## What this task involves
Extract all lines in the data that contain the word "clip".

## Data listing
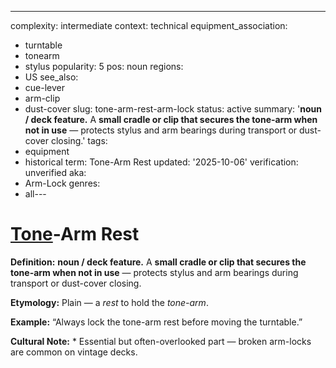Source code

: ---
complexity: intermediate
context: technical
equipment_association:
- turntable
- tonearm
- stylus
popularity: 5
pos: noun
regions:
- US
see_also:
- cue-lever
- arm-clip
- dust-cover
slug: tone-arm-rest-arm-lock
status: active
summary: '**noun / deck feature.** A **small cradle or clip that secures the tone-arm
  when not in use** — protects stylus and arm bearings during transport or dust-cover
  closing.'
tags:
- equipment
- historical
term: Tone-Arm Rest
updated: '2025-10-06'
verification: unverified
aka:
- Arm-Lock
genres:
- all---

# [Tone](../t/tone-arm.md)-Arm Rest

**Definition:** **noun / deck feature.** A **small cradle or clip that secures the tone-arm when not in use** — protects stylus and arm bearings during transport or dust-cover closing.

**Etymology:** Plain — a *rest* to hold the *tone-arm*.

**Example:** “Always lock the tone-arm rest before moving the turntable.”

**Cultural Note:** * Essential but often-overlooked part — broken arm-locks are common on vintage decks.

## Output below
- arm-clip
summary: '**noun / deck feature.** A **small cradle or clip that secures the tone-arm
**Definition:** **noun / deck feature.** A **small cradle or clip that secures the tone-arm when not in use** — protects stylus and arm bearings during transport or dust-cover closing.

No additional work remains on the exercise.